ISA World Masters Roundup

By BASN News Services
Updated: April 7, 2008

PERU — Jamaica‘s Master surfers returned to the island from Lima Peru on Sunday after a grueling week of competition at the 2008 World Masters Surfing Championship where the team finished 10th from the 17 nations who contested the event.

The event saw competition in five divisions. Team Jamaica consisted of Masters Drum Drummond and Eugene Miller, Grand Masters Michael Mair and Nigel Benjamin, Kahunas Billy Wilmot and Pierre Diaz, Grand Kahuna Terrence Muschett and women’s Master Jacquiann Lawton.

17 nations took part in Peru this year as compared with the 13 that participated at the inaugural holding of the Championships in Puerto Rico last year where Jamaica finished in ninth.

This year Jamaica fell one place to 10th, but world surfing giants Australia as well as, Mexico, Sweden, Trinidad & Tobago Guatemala and South American powerhouse Argentina were all newcomers to the event this year and of those only Australia and Argentina were able to better Team Jamaica.

“We did put it to Ecuador and The UK, they were ahead of us last year and this year we relegated them to 12th and 14th respectively”, said team captain and president of the JSA Billy Wilmot.

“Brazil who we beat last year put together a much stronger team and finished third this year and those were the teams responsible for our single place slip in the world standings.”

“The waves were huge! They were close to 20 feet at times and the water was freezing! Many surfers from other teams did not turn up for heats on the bigger days. People don’t think about it much but Jamaica’s Surfing Teams are the only athletes who put their lives on the line every time they represent their country!”

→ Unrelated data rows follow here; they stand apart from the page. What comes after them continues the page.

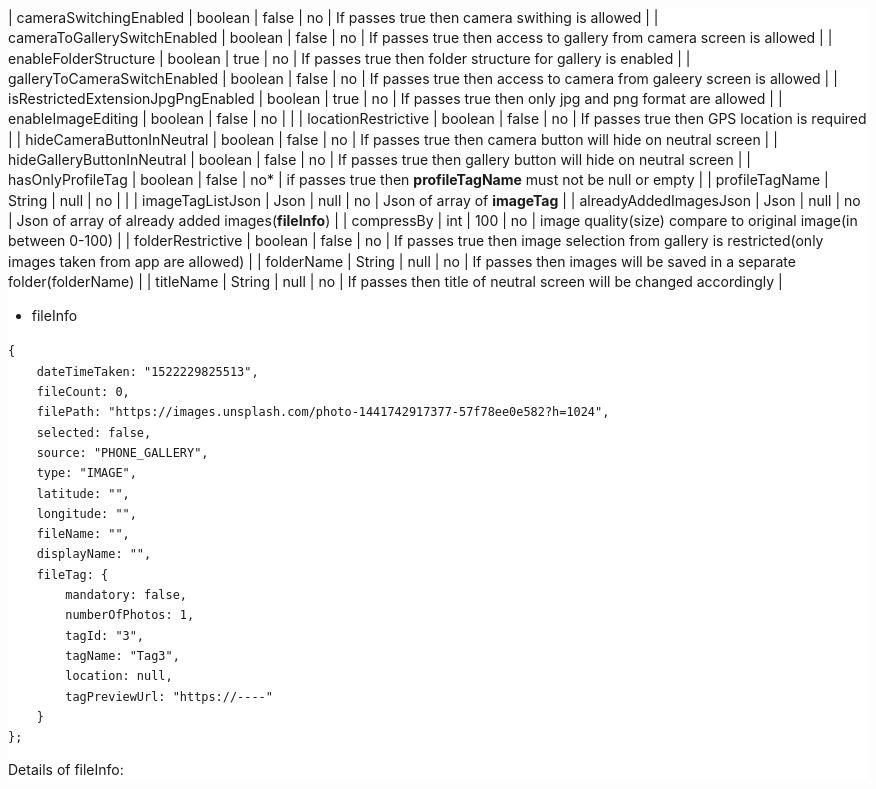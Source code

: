 | cameraSwitchingEnabled | boolean | false | no | If passes true then camera swithing is allowed |
| cameraToGallerySwitchEnabled | boolean | false | no | If passes true then access to gallery from camera screen is allowed |
| enableFolderStructure | boolean | true | no | If passes true then folder structure for gallery is enabled |
| galleryToCameraSwitchEnabled | boolean | false | no |  If passes true then access to camera from galeery screen is allowed  |
| isRestrictedExtensionJpgPngEnabled | boolean | true | no |  If passes true then only jpg and png format are allowed |
| enableImageEditing | boolean | false | no |  |
| locationRestrictive | boolean | false | no | If passes true then GPS location is required |
| hideCameraButtonInNeutral | boolean | false | no |  If passes true then camera button will hide on neutral screen |
| hideGalleryButtonInNeutral | boolean | false | no | If passes true then gallery button will hide on neutral screen |
| hasOnlyProfileTag | boolean | false | no* | if passes true then **profileTagName** must not be null or empty |
| profileTagName | String | null | no |  |
| imageTagListJson | Json | null | no | Json of array of **imageTag** |
| alreadyAddedImagesJson | Json | null | no | Json of array of already added images(**fileInfo**) |
| compressBy | int | 100 | no | image quality(size) compare to original image(in between 0-100) |
| folderRestrictive | boolean | false | no | If passes true then image selection from gallery is restricted(only images taken from app are allowed) |
| folderName | String | null | no | If passes then images will be saved in a separate folder(folderName) |
| titleName | String | null | no | If passes then title of neutral screen will be changed accordingly |

- fileInfo 
```
{
    dateTimeTaken: "1522229825513",
    fileCount: 0,
    filePath: "https://images.unsplash.com/photo-1441742917377-57f78ee0e582?h=1024",
    selected: false,
    source: "PHONE_GALLERY",
    type: "IMAGE",
    latitude: "",
    longitude: "",
    fileName: "",
    displayName: "",
    fileTag: {
        mandatory: false,
        numberOfPhotos: 1,
        tagId: "3",
        tagName: "Tag3",
        location: null,
        tagPreviewUrl: "https://----"
    }
};
```
Details of fileInfo:
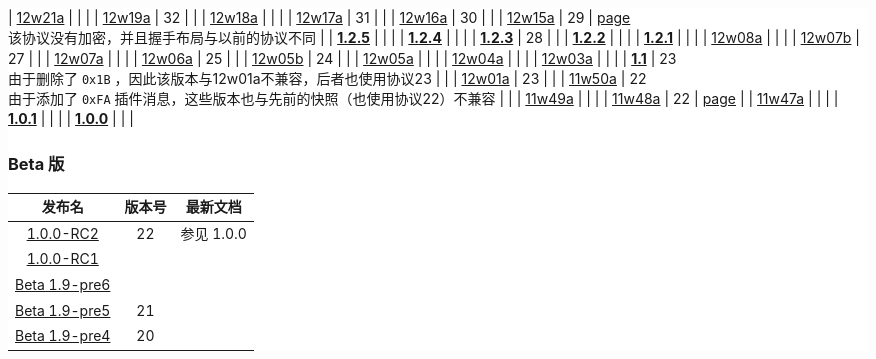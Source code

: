 |    [12w21a](http://minecraft.gamepedia.com/12w21a)    |                                                              |                                                              |
|    [12w19a](http://minecraft.gamepedia.com/12w19a)    |                              32                              |                                                              |
|    [12w18a](http://minecraft.gamepedia.com/12w18a)    |                                                              |                                                              |
|    [12w17a](http://minecraft.gamepedia.com/12w17a)    |                              31                              |                                                              |
|    [12w16a](http://minecraft.gamepedia.com/12w16a)    |                              30                              |                                                              |
|    [12w15a](http://minecraft.gamepedia.com/12w15a)    |                              29                              | [page](https://wiki.vg/index.php?title=Protocol&oldid=932)<br>该协议没有加密，并且握手布局与以前的协议不同 |
|   **[1.2.5](http://minecraft.gamepedia.com/1.2.5)**   |                                                              |                                                              |
|   **[1.2.4](http://minecraft.gamepedia.com/1.2.4)**   |                                                              |                                                              |
|   **[1.2.3](http://minecraft.gamepedia.com/1.2.3)**   |                              28                              |                                                              |
|   **[1.2.2](http://minecraft.gamepedia.com/1.2.2)**   |                                                              |                                                              |
|   **[1.2.1](http://minecraft.gamepedia.com/1.2.1)**   |                                                              |                                                              |
|    [12w08a](http://minecraft.gamepedia.com/12w08a)    |                                                              |                                                              |
|    [12w07b](http://minecraft.gamepedia.com/12w07b)    |                              27                              |                                                              |
|    [12w07a](http://minecraft.gamepedia.com/12w07a)    |                                                              |                                                              |
|    [12w06a](http://minecraft.gamepedia.com/12w06a)    |                              25                              |                                                              |
|    [12w05b](http://minecraft.gamepedia.com/12w05b)    |                              24                              |                                                              |
|    [12w05a](http://minecraft.gamepedia.com/12w05a)    |                                                              |                                                              |
|    [12w04a](http://minecraft.gamepedia.com/12w04a)    |                                                              |                                                              |
|    [12w03a](http://minecraft.gamepedia.com/12w03a)    |                                                              |                                                              |
|     **[1.1](http://minecraft.gamepedia.com/1.1)**     | 23<br>由于删除了 `0x1B` ，因此该版本与12w01a不兼容，后者也使用协议23 |                                                              |
|    [12w01a](http://minecraft.gamepedia.com/12w01a)    |                              23                              |                                                              |
|    [11w50a](http://minecraft.gamepedia.com/11w50a)    | 22<br>由于添加了 `0xFA` 插件消息，这些版本也与先前的快照（也使用协议22）不兼容 |                                                              |
|    [11w49a](http://minecraft.gamepedia.com/11w49a)    |                                                              |                                                              |
|    [11w48a](http://minecraft.gamepedia.com/11w48a)    |                              22                              |  [page](https://wiki.vg/index.php?title=Protocol&oldid=689)  |
|    [11w47a](http://minecraft.gamepedia.com/11w47a)    |                                                              |                                                              |
|   **[1.0.1](http://minecraft.gamepedia.com/1.0.1)**   |                                                              |                                                              |
|   **[1.0.0](http://minecraft.gamepedia.com/1.0.0)**   |                                                              |                                                              |

### Beta 版

|                            发布名                            | 版本号 |                           最新文档                           |
| :----------------------------------------------------------: | :----: | :----------------------------------------------------------: |
|    [1.0.0-RC2](http://minecraft.gamepedia.com/1.0.0-RC2)     |   22   |                          参见 1.0.0                          |
|    [1.0.0-RC1](http://minecraft.gamepedia.com/1.0.0-RC1)     |        |                                                              |
| [Beta 1.9-pre6](http://minecraft.gamepedia.com/Beta_1.9-pre6) |        |                                                              |
| [Beta 1.9-pre5](http://minecraft.gamepedia.com/Beta_1.9-pre5) |   21   |                                                              |
| [Beta 1.9-pre4](http://minecraft.gamepedia.com/Beta_1.9-pre4) |   20   |                                                              |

Another member of the team agreed adding “Other athletes have to worry about a bouncer or slide tackle which may result in a bad bruise or a fracture. Us surfers regularly stare death in the face in the course of representing our country!”.

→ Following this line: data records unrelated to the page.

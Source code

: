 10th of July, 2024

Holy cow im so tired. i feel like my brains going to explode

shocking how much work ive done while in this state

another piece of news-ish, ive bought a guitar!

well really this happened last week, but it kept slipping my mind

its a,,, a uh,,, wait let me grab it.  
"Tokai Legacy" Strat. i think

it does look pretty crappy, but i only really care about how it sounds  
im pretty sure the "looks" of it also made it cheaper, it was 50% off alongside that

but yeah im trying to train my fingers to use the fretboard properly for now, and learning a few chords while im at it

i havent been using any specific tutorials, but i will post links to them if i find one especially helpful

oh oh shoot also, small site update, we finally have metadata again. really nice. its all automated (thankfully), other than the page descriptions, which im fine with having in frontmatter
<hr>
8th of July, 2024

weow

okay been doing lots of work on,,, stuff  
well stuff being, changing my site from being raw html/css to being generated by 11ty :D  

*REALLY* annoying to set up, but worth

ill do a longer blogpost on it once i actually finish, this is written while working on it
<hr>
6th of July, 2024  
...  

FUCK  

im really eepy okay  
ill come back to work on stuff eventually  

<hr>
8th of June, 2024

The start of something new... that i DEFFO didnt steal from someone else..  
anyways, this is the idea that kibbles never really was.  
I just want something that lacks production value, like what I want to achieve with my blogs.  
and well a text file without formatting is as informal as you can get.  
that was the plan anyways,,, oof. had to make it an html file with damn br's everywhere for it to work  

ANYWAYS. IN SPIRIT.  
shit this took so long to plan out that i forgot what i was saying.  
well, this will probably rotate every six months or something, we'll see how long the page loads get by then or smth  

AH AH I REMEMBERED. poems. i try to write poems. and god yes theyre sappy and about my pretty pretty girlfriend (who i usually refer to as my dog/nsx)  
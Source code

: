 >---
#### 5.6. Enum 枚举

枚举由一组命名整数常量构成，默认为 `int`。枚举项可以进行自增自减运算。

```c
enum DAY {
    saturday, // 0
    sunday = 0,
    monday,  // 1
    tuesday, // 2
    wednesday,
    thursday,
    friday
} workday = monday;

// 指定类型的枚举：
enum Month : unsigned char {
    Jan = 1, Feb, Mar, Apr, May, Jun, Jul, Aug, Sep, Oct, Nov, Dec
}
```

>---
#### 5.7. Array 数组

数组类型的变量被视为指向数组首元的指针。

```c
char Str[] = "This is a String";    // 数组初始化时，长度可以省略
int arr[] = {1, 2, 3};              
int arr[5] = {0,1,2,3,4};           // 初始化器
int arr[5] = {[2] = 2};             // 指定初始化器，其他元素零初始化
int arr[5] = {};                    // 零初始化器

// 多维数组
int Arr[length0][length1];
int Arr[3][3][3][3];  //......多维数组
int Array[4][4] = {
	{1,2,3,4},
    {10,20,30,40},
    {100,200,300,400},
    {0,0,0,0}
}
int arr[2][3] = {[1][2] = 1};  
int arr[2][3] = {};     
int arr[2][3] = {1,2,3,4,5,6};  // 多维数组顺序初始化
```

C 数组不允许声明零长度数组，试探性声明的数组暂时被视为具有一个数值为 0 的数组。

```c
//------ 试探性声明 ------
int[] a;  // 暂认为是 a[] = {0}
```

Jamaica‘s best performances came from Masters Drum Drummond and Eugene Miller, Grand Master Michael Mair and Grand Kahuna Terrence Muschett who all advanced through the first rounds.

“Overall though, I do believe that we could have done even better than we did.” said Mr. Wilmot. “The conditions were very difficult with large waves and strong currents, conditions that we don’t have very often in Jamaica.”

“The type of equipment used on larger waves are specifically designed to handle those conditions and are not practical for use in smaller surf. This means that we do not get to fine tune our big wave board designs by trial and error. In other words, compared to many other teams, our surfers do not get enough experience in big surf.”

When asked what the team could do to address this problem, Mr Wilmot responded. “Some countries send their teams on training trips where they can practice in different types of waves. This is very expensive and beyond our means right now.”

“We could have tried to get the team to the event a few days earlier to acclimatize themselves but we are talking about people who have their personal lives to manage as well and may find it hard to find the additional time. I think most importantly, top physical conditioning of the athlete has to be the number one priority.”

“Now, at one stage of the event when the waves were upwards of 20′, I found myself thinking about the real possibility of drowning. And trust me, when you’re faced with that scenario your self confidence will wobble. You need to know you can survive the conditions, then your confidence soars!”

“So firstly physical conditioning and then more tailored equipment.”

The Team had the kind sponsorship support of Gold Sponsors Insight 51, Quashi Surfboards, Body Glove Wetsuits, Silver Sponsors Copa Airlines, Sports Development Foundation, Mailpac, and Bronze Sponsors JMMB, which made the venture possible.

The next international surfing event on the calendar for Jamaica will be the 2008 World Junior Surfing Championships in France in May.